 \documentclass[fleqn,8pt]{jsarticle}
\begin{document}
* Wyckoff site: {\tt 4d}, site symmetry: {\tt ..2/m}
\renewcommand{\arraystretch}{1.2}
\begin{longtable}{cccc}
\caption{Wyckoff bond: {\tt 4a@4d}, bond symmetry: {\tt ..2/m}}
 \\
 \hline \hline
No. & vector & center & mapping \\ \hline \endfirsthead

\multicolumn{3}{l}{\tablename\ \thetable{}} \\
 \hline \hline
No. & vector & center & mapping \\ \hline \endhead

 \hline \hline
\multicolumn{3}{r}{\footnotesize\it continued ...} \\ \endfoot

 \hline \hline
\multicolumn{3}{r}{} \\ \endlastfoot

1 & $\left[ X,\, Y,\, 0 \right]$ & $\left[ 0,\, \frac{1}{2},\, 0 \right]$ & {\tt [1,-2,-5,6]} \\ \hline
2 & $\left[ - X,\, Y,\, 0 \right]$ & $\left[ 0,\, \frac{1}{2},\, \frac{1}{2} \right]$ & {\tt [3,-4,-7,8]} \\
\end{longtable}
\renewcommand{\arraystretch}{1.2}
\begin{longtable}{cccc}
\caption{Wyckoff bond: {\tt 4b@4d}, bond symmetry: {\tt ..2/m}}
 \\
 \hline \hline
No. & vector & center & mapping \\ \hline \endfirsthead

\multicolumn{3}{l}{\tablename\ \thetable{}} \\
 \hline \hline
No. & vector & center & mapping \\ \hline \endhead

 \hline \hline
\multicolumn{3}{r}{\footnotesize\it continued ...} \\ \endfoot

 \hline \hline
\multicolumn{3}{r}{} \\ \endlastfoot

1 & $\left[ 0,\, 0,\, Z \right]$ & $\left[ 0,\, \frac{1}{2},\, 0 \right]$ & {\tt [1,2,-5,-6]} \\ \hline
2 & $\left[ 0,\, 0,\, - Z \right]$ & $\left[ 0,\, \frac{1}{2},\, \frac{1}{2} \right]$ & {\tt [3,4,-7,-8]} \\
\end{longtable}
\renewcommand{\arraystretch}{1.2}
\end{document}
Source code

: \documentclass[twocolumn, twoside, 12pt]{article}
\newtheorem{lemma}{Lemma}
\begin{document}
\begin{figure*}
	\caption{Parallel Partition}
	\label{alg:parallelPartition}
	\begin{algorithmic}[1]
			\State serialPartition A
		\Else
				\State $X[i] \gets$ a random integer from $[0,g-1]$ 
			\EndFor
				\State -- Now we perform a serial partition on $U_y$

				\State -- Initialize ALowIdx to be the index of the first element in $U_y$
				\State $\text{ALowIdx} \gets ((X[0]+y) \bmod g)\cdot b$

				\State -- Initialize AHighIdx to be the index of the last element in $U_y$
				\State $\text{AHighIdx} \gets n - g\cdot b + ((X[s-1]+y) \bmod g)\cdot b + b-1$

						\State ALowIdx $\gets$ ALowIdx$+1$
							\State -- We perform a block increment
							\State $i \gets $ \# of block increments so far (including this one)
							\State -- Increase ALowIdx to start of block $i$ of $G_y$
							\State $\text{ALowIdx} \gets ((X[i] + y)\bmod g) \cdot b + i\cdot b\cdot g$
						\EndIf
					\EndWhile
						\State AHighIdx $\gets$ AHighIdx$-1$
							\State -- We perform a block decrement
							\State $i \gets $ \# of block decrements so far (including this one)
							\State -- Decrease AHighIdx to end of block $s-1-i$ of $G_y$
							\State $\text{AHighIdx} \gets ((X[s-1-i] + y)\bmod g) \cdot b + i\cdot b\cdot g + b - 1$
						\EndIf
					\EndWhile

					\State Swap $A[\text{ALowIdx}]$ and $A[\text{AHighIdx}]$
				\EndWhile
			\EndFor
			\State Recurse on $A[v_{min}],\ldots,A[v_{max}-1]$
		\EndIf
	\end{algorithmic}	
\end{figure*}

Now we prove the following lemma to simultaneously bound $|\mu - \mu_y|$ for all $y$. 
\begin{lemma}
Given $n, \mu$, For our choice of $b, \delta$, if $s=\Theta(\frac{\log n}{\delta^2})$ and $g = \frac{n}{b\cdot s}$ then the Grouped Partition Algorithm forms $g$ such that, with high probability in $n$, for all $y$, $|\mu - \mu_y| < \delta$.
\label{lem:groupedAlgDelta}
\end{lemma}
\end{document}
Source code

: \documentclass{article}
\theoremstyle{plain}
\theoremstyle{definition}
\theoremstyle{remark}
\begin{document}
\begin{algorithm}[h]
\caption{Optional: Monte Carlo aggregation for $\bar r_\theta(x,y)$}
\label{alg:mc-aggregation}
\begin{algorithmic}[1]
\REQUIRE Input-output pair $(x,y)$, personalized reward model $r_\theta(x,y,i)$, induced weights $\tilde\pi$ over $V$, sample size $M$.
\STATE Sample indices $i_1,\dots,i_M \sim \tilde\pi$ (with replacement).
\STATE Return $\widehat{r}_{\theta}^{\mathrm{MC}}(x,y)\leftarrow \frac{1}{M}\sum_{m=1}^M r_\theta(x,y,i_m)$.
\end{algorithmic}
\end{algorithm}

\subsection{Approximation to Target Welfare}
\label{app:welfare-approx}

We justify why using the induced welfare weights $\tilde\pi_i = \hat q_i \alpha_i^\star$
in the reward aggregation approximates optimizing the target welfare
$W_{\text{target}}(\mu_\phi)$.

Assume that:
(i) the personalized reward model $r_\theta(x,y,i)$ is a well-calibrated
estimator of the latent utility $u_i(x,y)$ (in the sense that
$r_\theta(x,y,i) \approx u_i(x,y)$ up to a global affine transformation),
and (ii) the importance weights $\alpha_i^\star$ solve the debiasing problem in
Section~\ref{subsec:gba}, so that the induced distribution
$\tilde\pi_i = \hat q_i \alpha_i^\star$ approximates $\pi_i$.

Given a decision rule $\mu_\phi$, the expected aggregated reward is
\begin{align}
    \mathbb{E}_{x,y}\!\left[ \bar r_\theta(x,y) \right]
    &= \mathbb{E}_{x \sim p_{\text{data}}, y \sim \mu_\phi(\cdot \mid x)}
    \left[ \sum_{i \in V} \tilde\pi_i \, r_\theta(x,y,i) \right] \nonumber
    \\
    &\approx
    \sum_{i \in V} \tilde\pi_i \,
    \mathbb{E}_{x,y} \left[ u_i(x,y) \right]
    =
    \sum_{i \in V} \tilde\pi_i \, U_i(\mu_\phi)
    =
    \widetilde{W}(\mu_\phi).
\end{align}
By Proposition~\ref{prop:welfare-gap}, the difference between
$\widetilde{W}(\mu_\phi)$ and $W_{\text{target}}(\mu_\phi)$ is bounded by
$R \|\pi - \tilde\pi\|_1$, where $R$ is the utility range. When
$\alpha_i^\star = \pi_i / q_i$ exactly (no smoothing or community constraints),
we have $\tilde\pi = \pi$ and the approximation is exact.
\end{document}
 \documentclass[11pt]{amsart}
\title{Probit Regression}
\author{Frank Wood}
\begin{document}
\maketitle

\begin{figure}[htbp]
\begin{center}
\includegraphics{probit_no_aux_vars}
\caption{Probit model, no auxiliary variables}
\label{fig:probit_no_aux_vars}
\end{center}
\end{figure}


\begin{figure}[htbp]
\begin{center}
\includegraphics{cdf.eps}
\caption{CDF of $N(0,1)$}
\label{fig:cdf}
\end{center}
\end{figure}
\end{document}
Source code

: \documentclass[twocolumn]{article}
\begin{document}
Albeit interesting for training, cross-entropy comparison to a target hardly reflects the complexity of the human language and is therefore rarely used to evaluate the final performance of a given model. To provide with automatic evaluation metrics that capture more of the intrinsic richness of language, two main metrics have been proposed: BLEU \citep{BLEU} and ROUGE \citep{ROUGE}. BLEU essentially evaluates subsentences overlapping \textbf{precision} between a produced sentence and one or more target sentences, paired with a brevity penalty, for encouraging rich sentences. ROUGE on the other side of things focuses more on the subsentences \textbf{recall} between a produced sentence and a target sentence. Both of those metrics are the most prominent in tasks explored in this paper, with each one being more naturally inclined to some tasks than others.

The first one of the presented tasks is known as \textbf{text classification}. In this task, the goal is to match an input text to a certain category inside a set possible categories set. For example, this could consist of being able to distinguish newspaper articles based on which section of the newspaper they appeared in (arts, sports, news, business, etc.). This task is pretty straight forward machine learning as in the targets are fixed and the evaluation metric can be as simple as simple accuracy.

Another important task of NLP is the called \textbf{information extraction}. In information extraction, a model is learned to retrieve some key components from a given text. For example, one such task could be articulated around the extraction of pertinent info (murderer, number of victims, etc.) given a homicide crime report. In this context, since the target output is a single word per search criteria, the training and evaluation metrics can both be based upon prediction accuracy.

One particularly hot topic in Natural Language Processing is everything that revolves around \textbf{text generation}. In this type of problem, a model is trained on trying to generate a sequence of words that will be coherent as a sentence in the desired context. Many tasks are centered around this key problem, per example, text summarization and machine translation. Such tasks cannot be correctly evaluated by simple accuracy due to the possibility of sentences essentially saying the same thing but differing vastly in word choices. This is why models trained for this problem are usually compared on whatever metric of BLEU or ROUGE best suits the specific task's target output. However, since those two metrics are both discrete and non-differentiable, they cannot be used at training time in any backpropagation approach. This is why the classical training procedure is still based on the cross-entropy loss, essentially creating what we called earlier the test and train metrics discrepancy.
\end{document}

════════════════════

Going through the entries above, show each line that contains "personalized".

\REQUIRE Input-output pair $(x,y)$, personalized reward model $r_\theta(x,y,i)$, induced weights $\tilde\pi$ over $V$, sample size $M$.
(i) the personalized reward model $r_\theta(x,y,i)$ is a well-calibrated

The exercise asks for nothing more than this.